Inflation is easing across most developed markets, and central banks remain wary of cutting rates prematurely. The US Federal Reserve and ECB have signalled they’ll keep policy restrictive until inflation is firmly contained. Meanwhile, the US dollar appears to have stabilised as services activity and broader risk assets remain resilient. Central-bank gold purchases have also moderated from the record pace seen through 2022–24.
A deeper slowdown or outright recession would likely see gold rise again as investors seek protection from falling equities and potential rate cuts. However, we do not believe we’re at that point yet; global activity has softened but remains resilient. Indeed, the IMF's Global Economic Outlook sees growth being meaningfully lower than previously expected (3.0% vs 3.7%) but still robust.

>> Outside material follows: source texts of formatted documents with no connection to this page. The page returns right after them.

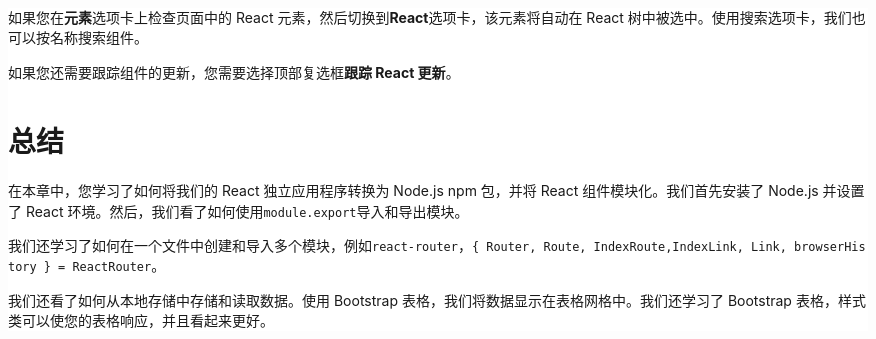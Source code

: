如果您在**元素**选项卡上检查页面中的 React 元素，然后切换到**React**选项卡，该元素将自动在 React 树中被选中。使用搜索选项卡，我们也可以按名称搜索组件。

如果您还需要跟踪组件的更新，您需要选择顶部复选框**跟踪 React 更新**。

# 总结

在本章中，您学习了如何将我们的 React 独立应用程序转换为 Node.js npm 包，并将 React 组件模块化。我们首先安装了 Node.js 并设置了 React 环境。然后，我们看了如何使用`module.export`导入和导出模块。

我们还学习了如何在一个文件中创建和导入多个模块，例如`react-router`，`{ Router, Route, IndexRoute,IndexLink, Link, browserHistory } = ReactRouter`。

我们还看了如何从本地存储中存储和读取数据。使用 Bootstrap 表格，我们将数据显示在表格网格中。我们还学习了 Bootstrap 表格，样式类可以使您的表格响应，并且看起来更好。
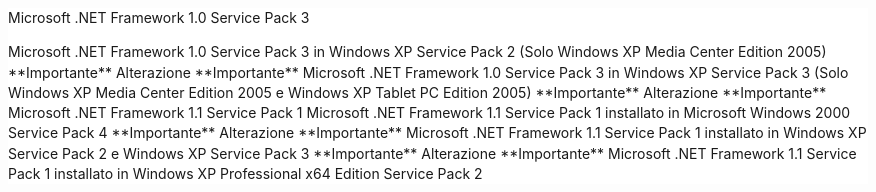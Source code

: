 Microsoft .NET Framework 1.0 Service Pack 3
</th>
</tr>
<tr>
<td style="border:1px solid black;">
Microsoft .NET Framework 1.0 Service Pack 3 in Windows XP Service Pack 2  
(Solo Windows XP Media Center Edition 2005)
</td>
<td style="border:1px solid black;">
**Importante**  
Alterazione
</td>
<td style="border:1px solid black;">
**Importante**
</td>
</tr>
<tr class="alternateRow">
<td style="border:1px solid black;">
Microsoft .NET Framework 1.0 Service Pack 3 in Windows XP Service Pack 3  
(Solo Windows XP Media Center Edition 2005 e Windows XP Tablet PC Edition 2005)
</td>
<td style="border:1px solid black;">
**Importante**  
Alterazione
</td>
<td style="border:1px solid black;">
**Importante**
</td>
</tr>
<tr>
<th colspan="3">
Microsoft .NET Framework 1.1 Service Pack 1
</th>
</tr>
<tr>
<td style="border:1px solid black;">
Microsoft .NET Framework 1.1 Service Pack 1 installato in Microsoft Windows 2000 Service Pack 4
</td>
<td style="border:1px solid black;">
**Importante**  
Alterazione
</td>
<td style="border:1px solid black;">
**Importante**
</td>
</tr>
<tr class="alternateRow">
<td style="border:1px solid black;">
Microsoft .NET Framework 1.1 Service Pack 1 installato in Windows XP Service Pack 2 e Windows XP Service Pack 3
</td>
<td style="border:1px solid black;">
**Importante**  
Alterazione
</td>
<td style="border:1px solid black;">
**Importante**
</td>
</tr>
<tr>
<td style="border:1px solid black;">
Microsoft .NET Framework 1.1 Service Pack 1 installato in Windows XP Professional x64 Edition Service Pack 2
</td>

For now, we believe that direct gold exposure is best managed within a hedge fund exposure where it can be employed more tactically rather than strategically. Timing and macro sensitivity are key, given gold’s dependence on real rates, currencies, and sentiment. With equities still climbing and growth holding up, traditional diversifiers such as fixed income, cash, and select alternatives offer more predictable defensive characteristics. Gold remains a useful hedge against shocks, but less compelling as a core holding until the macro environment turns decisively weaker.